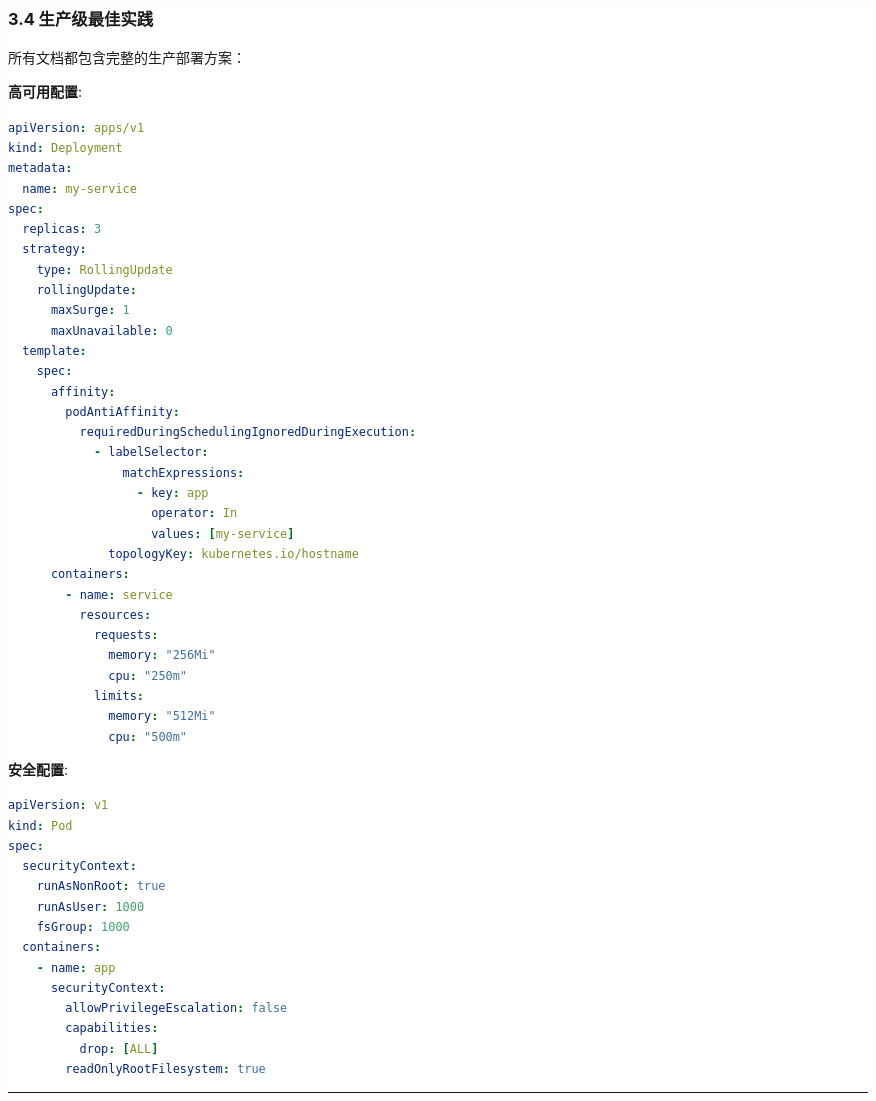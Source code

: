 ### 3.4 生产级最佳实践

所有文档都包含完整的生产部署方案：

**高可用配置**:

```yaml
apiVersion: apps/v1
kind: Deployment
metadata:
  name: my-service
spec:
  replicas: 3
  strategy:
    type: RollingUpdate
    rollingUpdate:
      maxSurge: 1
      maxUnavailable: 0
  template:
    spec:
      affinity:
        podAntiAffinity:
          requiredDuringSchedulingIgnoredDuringExecution:
            - labelSelector:
                matchExpressions:
                  - key: app
                    operator: In
                    values: [my-service]
              topologyKey: kubernetes.io/hostname
      containers:
        - name: service
          resources:
            requests:
              memory: "256Mi"
              cpu: "250m"
            limits:
              memory: "512Mi"
              cpu: "500m"
```

**安全配置**:

```yaml
apiVersion: v1
kind: Pod
spec:
  securityContext:
    runAsNonRoot: true
    runAsUser: 1000
    fsGroup: 1000
  containers:
    - name: app
      securityContext:
        allowPrivilegeEscalation: false
        capabilities:
          drop: [ALL]
        readOnlyRootFilesystem: true
```

---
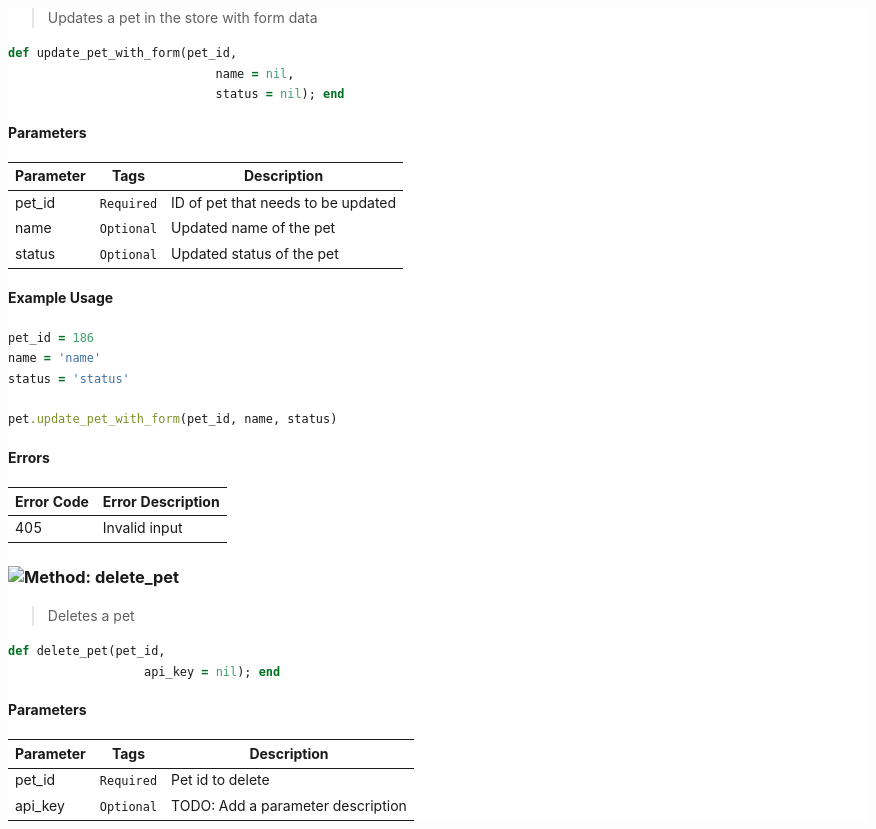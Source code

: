 > Updates a pet in the store with form data


```ruby
def update_pet_with_form(pet_id,
                             name = nil,
                             status = nil); end
```

#### Parameters

| Parameter | Tags | Description |
|-----------|------|-------------|
| pet_id |  ``` Required ```  | ID of pet that needs to be updated |
| name |  ``` Optional ```  | Updated name of the pet |
| status |  ``` Optional ```  | Updated status of the pet |


#### Example Usage

```ruby
pet_id = 186
name = 'name'
status = 'status'

pet.update_pet_with_form(pet_id, name, status)

```

#### Errors

| Error Code | Error Description |
|------------|-------------------|
| 405 | Invalid input |



### <a name="delete_pet"></a>![Method: ](https://apidocs.io/img/method.png ".PetController.delete_pet") delete_pet

> Deletes a pet


```ruby
def delete_pet(pet_id,
                   api_key = nil); end
```

#### Parameters

| Parameter | Tags | Description |
|-----------|------|-------------|
| pet_id |  ``` Required ```  | Pet id to delete |
| api_key |  ``` Optional ```  | TODO: Add a parameter description |
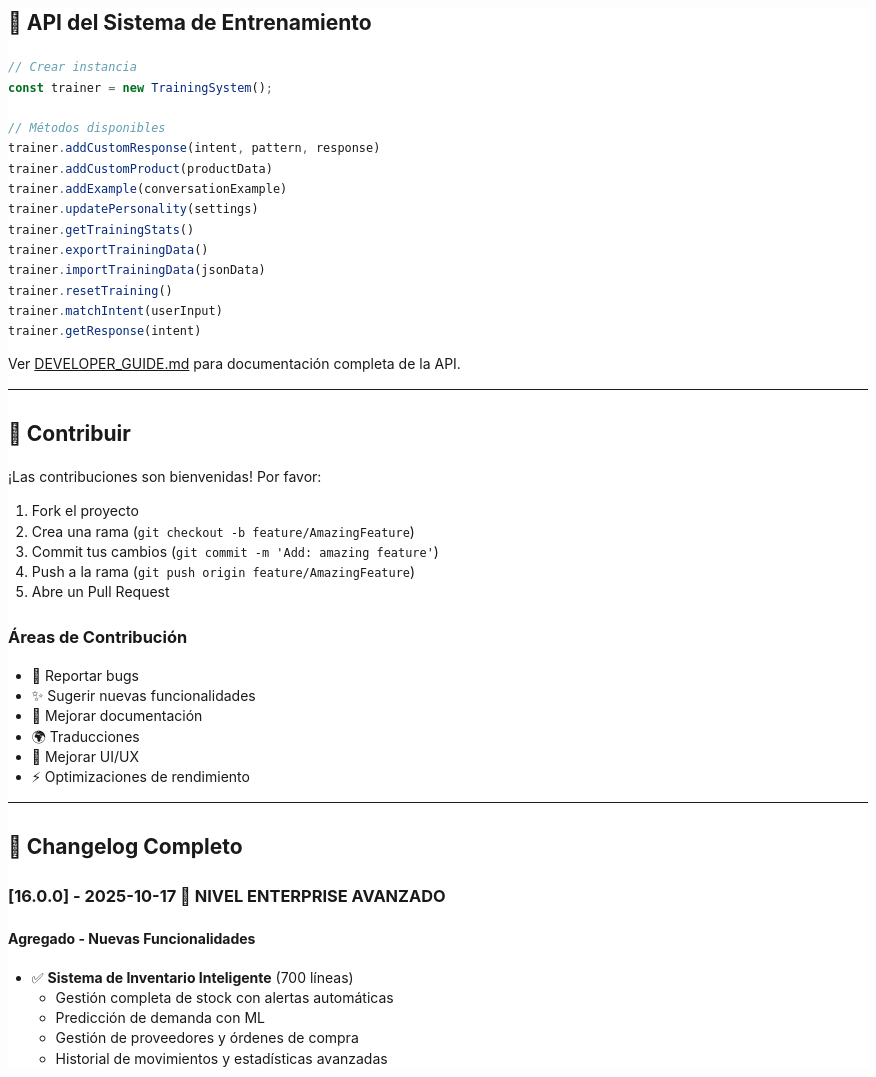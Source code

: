
## 🔌 API del Sistema de Entrenamiento

```javascript
// Crear instancia
const trainer = new TrainingSystem();

// Métodos disponibles
trainer.addCustomResponse(intent, pattern, response)
trainer.addCustomProduct(productData)
trainer.addExample(conversationExample)
trainer.updatePersonality(settings)
trainer.getTrainingStats()
trainer.exportTrainingData()
trainer.importTrainingData(jsonData)
trainer.resetTraining()
trainer.matchIntent(userInput)
trainer.getResponse(intent)
```

Ver [DEVELOPER_GUIDE.md](DEVELOPER_GUIDE.md) para documentación completa de la API.

---

## 🤝 Contribuir

¡Las contribuciones son bienvenidas! Por favor:

1. Fork el proyecto
2. Crea una rama (`git checkout -b feature/AmazingFeature`)
3. Commit tus cambios (`git commit -m 'Add: amazing feature'`)
4. Push a la rama (`git push origin feature/AmazingFeature`)
5. Abre un Pull Request

### Áreas de Contribución
- 🐛 Reportar bugs
- ✨ Sugerir nuevas funcionalidades
- 📝 Mejorar documentación
- 🌍 Traducciones
- 🎨 Mejorar UI/UX
- ⚡ Optimizaciones de rendimiento

---

## 📝 Changelog Completo

### [16.0.0] - 2025-10-17 🚀 **NIVEL ENTERPRISE AVANZADO**
#### Agregado - Nuevas Funcionalidades
- ✅ **Sistema de Inventario Inteligente** (700 líneas)
  - Gestión completa de stock con alertas automáticas
  - Predicción de demanda con ML
  - Gestión de proveedores y órdenes de compra
  - Historial de movimientos y estadísticas avanzadas
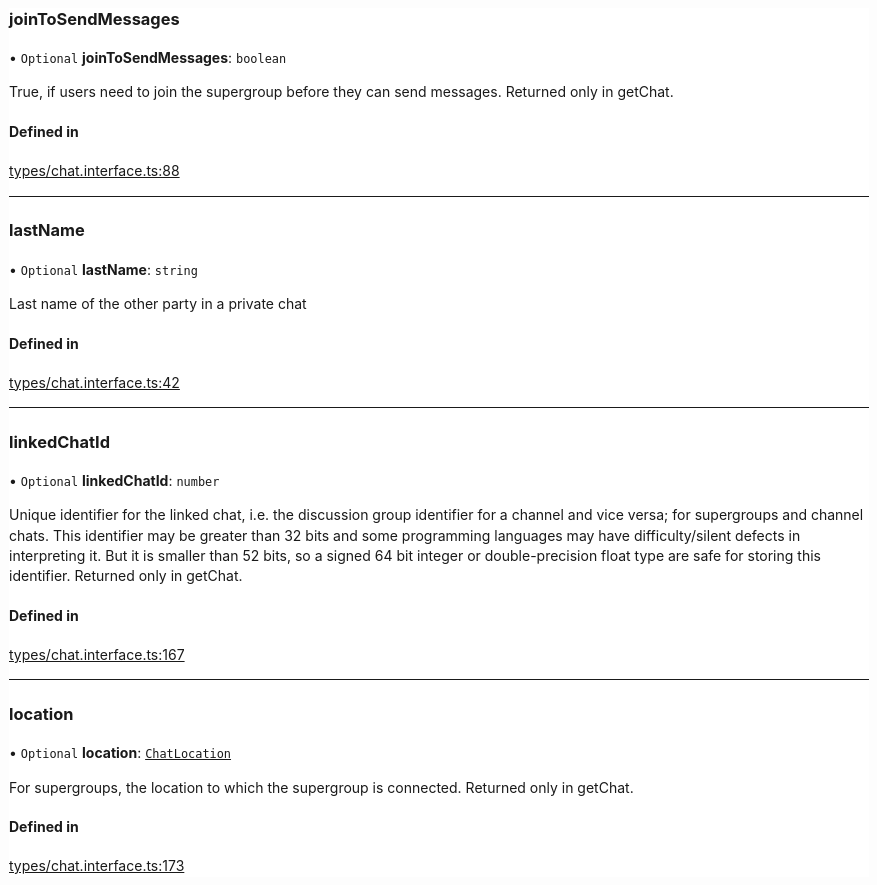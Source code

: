 ### joinToSendMessages

• `Optional` **joinToSendMessages**: `boolean`

True, if users need to join the supergroup before they can send messages.
Returned only in getChat.

#### Defined in

[types/chat.interface.ts:88](https://github.com/DeityLamb/telegramjs/blob/32b4cca/packages/common/lib/interfaces/types/chat.interface.ts#L88)

___

### lastName

• `Optional` **lastName**: `string`

Last name of the other party in a private chat

#### Defined in

[types/chat.interface.ts:42](https://github.com/DeityLamb/telegramjs/blob/32b4cca/packages/common/lib/interfaces/types/chat.interface.ts#L42)

___

### linkedChatId

• `Optional` **linkedChatId**: `number`

Unique identifier for the linked chat, i.e. the discussion group identifier for
a channel and vice versa; for supergroups and channel chats. This identifier may
be greater than 32 bits and some programming languages may have
difficulty/silent defects in interpreting it. But it is smaller than 52 bits, so
a signed 64 bit integer or double-precision float type are safe for storing this
identifier. Returned only in getChat.

#### Defined in

[types/chat.interface.ts:167](https://github.com/DeityLamb/telegramjs/blob/32b4cca/packages/common/lib/interfaces/types/chat.interface.ts#L167)

___

### location

• `Optional` **location**: [`ChatLocation`](types.ChatLocation.md)

For supergroups, the location to which the supergroup is connected. Returned
only in getChat.

#### Defined in

[types/chat.interface.ts:173](https://github.com/DeityLamb/telegramjs/blob/32b4cca/packages/common/lib/interfaces/types/chat.interface.ts#L173)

● **Task description**: I need exact copies of the lines from the one holding "### linkedChatId" through the end of the records above, and nothing beyond them.

● **Exercise solution**:
### linkedChatId

• `Optional` **linkedChatId**: `number`

Unique identifier for the linked chat, i.e. the discussion group identifier for
a channel and vice versa; for supergroups and channel chats. This identifier may
be greater than 32 bits and some programming languages may have
difficulty/silent defects in interpreting it. But it is smaller than 52 bits, so
a signed 64 bit integer or double-precision float type are safe for storing this
identifier. Returned only in getChat.

#### Defined in

[types/chat.interface.ts:167](https://github.com/DeityLamb/telegramjs/blob/32b4cca/packages/common/lib/interfaces/types/chat.interface.ts#L167)

___

### location

• `Optional` **location**: [`ChatLocation`](types.ChatLocation.md)

For supergroups, the location to which the supergroup is connected. Returned
only in getChat.

#### Defined in

[types/chat.interface.ts:173](https://github.com/DeityLamb/telegramjs/blob/32b4cca/packages/common/lib/interfaces/types/chat.interface.ts#L173)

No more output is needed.